··· Provided records ···
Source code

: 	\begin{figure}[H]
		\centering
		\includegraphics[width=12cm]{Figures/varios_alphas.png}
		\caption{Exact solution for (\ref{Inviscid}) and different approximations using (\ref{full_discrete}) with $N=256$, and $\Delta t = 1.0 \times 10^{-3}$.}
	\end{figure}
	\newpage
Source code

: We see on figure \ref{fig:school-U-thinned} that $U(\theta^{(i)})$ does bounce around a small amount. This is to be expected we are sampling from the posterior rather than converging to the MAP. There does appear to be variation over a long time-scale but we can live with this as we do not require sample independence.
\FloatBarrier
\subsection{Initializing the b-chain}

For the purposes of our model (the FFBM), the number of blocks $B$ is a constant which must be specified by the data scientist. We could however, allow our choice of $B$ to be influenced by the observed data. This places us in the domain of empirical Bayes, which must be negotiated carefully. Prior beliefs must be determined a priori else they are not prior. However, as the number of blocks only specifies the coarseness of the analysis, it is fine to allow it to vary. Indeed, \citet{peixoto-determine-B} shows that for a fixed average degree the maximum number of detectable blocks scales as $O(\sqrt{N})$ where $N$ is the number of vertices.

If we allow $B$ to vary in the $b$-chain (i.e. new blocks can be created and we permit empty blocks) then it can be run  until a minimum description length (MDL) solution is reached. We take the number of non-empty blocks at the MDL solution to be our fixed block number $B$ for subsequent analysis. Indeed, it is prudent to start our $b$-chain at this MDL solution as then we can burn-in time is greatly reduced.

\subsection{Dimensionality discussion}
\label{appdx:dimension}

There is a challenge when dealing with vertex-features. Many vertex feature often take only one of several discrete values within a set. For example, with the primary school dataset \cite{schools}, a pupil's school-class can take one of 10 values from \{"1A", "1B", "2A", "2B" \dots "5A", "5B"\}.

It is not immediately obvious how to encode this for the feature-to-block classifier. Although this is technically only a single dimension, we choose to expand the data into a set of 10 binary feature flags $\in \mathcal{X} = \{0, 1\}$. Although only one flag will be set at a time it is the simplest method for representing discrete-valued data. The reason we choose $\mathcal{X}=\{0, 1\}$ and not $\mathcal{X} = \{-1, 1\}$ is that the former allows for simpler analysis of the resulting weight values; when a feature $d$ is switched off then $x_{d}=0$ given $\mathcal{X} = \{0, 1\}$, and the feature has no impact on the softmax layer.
···
Starting at the first line and ending at the last, restate the material word for word.

:: Answer box ::
Source code

: 	\begin{figure}[H]
		\centering
		\includegraphics[width=12cm]{Figures/varios_alphas.png}
		\caption{Exact solution for (\ref{Inviscid}) and different approximations using (\ref{full_discrete}) with $N=256$, and $\Delta t = 1.0 \times 10^{-3}$.}
	\end{figure}
	\newpage
Source code

: We see on figure \ref{fig:school-U-thinned} that $U(\theta^{(i)})$ does bounce around a small amount. This is to be expected we are sampling from the posterior rather than converging to the MAP. There does appear to be variation over a long time-scale but we can live with this as we do not require sample independence.
\FloatBarrier
\subsection{Initializing the b-chain}

For the purposes of our model (the FFBM), the number of blocks $B$ is a constant which must be specified by the data scientist. We could however, allow our choice of $B$ to be influenced by the observed data. This places us in the domain of empirical Bayes, which must be negotiated carefully. Prior beliefs must be determined a priori else they are not prior. However, as the number of blocks only specifies the coarseness of the analysis, it is fine to allow it to vary. Indeed, \citet{peixoto-determine-B} shows that for a fixed average degree the maximum number of detectable blocks scales as $O(\sqrt{N})$ where $N$ is the number of vertices.

If we allow $B$ to vary in the $b$-chain (i.e. new blocks can be created and we permit empty blocks) then it can be run  until a minimum description length (MDL) solution is reached. We take the number of non-empty blocks at the MDL solution to be our fixed block number $B$ for subsequent analysis. Indeed, it is prudent to start our $b$-chain at this MDL solution as then we can burn-in time is greatly reduced.

\subsection{Dimensionality discussion}
\label{appdx:dimension}

There is a challenge when dealing with vertex-features. Many vertex feature often take only one of several discrete values within a set. For example, with the primary school dataset \cite{schools}, a pupil's school-class can take one of 10 values from \{"1A", "1B", "2A", "2B" \dots "5A", "5B"\}.

It is not immediately obvious how to encode this for the feature-to-block classifier. Although this is technically only a single dimension, we choose to expand the data into a set of 10 binary feature flags $\in \mathcal{X} = \{0, 1\}$. Although only one flag will be set at a time it is the simplest method for representing discrete-valued data. The reason we choose $\mathcal{X}=\{0, 1\}$ and not $\mathcal{X} = \{-1, 1\}$ is that the former allows for simpler analysis of the resulting weight values; when a feature $d$ is switched off then $x_{d}=0$ given $\mathcal{X} = \{0, 1\}$, and the feature has no impact on the softmax layer.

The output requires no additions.